I love these Sandlins... And as I wind up the discussion of multigenerational faithfulness, I wanted to bring attention to what Pastor Andrew Sandlin wrote to me about this discussion as well as a new entry that his father, Pastor Richard Sandlin, just posted on his blog today.
Regarding following the New Covenant by virtue of living under the legalism of the Old Covenant standards:
"Historically the church has seen Jesus as the True Seed of Abraham, and all those united to Him in faith are heirs of the Abrahamic promises (Gal. 3). While those promises include, in general, glorious pledges to our children, one of the errors of the modern patriarchy movement is to turn those promises into a technique of works-righteousness in which parental law-keeping (defined as rule adherence) secures multi-generational blessings.
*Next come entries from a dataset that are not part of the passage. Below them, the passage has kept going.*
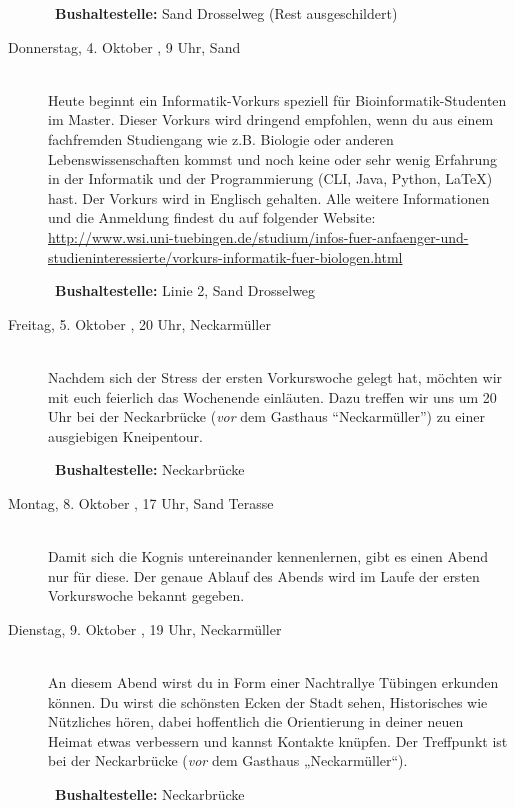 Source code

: \begin{description}
~\textbf{Bushaltestelle:} Sand Drosselweg (Rest ausgeschildert)

\ifmaster
\ifbinfo
\item[Donnerstag, 4. Oktober \Jahr, 9 Uhr, Sand]\ \\
 Heute beginnt ein Informatik-Vorkurs speziell für Bioinformatik-Studenten im Master. Dieser Vorkurs wird dringend empfohlen, wenn du aus einem fachfremden Studiengang wie z.B. Biologie oder anderen Lebenswissenschaften kommst und noch keine oder sehr wenig Erfahrung in der Informatik und der Programmierung (CLI, Java, Python, \LaTeX) hast. Der Vorkurs wird in Englisch gehalten. Alle weitere Informationen und die Anmeldung findest du auf folgender Website: \\ \url{http://www.wsi.uni-tuebingen.de/studium/infos-fuer-anfaenger-und-studieninteressierte/vorkurs-informatik-fuer-biologen.html}

~\textbf{Bushaltestelle:} Linie 2, Sand Drosselweg
\fi
\fi


\item[Freitag, 5. Oktober \Jahr, 20 Uhr, Neckarmüller]\ \\
Nachdem sich der Stress der ersten Vorkurswoche gelegt hat, möchten wir mit euch feierlich das Wochenende einläuten.
Dazu treffen wir uns um 20 Uhr bei der Neckarbrücke (\emph{vor} dem Gasthaus "`Neckarmüller"') zu einer ausgiebigen Kneipentour.

~\textbf{Bushaltestelle:} Neckarbrücke


\ifkogwiss

\item[Montag, 8. Oktober \Jahr, 17 Uhr, Sand Terasse ]\ \\
Damit sich die Kognis untereinander kennenlernen, gibt es einen Abend nur für diese. Der genaue Ablauf des Abends wird im Laufe der ersten Vorkurswoche bekannt gegeben.
\fi

\item[Dienstag, 9. Oktober \Jahr, 19 Uhr, Neckarmüller]\ \\
An diesem Abend wirst du in Form einer Nachtrallye Tübingen erkunden können. Du wirst die schönsten Ecken der Stadt sehen, Historisches wie Nützliches hören, dabei hoffentlich die Orientierung in deiner neuen Heimat etwas verbessern und kannst Kontakte knüpfen. Der Treffpunkt ist bei der Neckarbrücke (\emph{vor} dem Gasthaus „Neckarmüller“).

~\textbf{Bushaltestelle:} Neckarbrücke


\end{description}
But for Moses, at the heart of the law is the Gospel, and it is this Gospel that seems tragically absent from much patriarchal ideology."
personal communication, 2Feb09
And from "False Fear"
on the "Sandlin Says" blog :
“They feared the Lord, and served their own gods.” This record is as old as the Bible, but it is as new as today. These ancient people have kin among us in our age. There is at this present time, a generation of professing Christians who say they fear the one true God, but serve another.
Something is tragically wrong when a person can divorce their fear of God from their obedience to God. We are told in the Scriptures to “...fear the Lord...and obey his voice...” It is plain to see, these ancients, along with their modern day contemporaries, have a counterfeit fear. Notice that all the wrong lies in the fear itself. If you’re wrong on the fear, then you’re wrong on everything else.
You can always spot a person with a false fear of God. Yes, they pay Him outward respect, and give Him formal recognition, but that is as far as it goes. This kind of fear is skin courtesy. There is no beating heart behind it. It’s hollow—not holy. These kinds of people give God a passing nod on their way to do something they feel is better.
The Irish have a good saying for a person when they speak without their heart being in it, “He speaks from the teeth out.”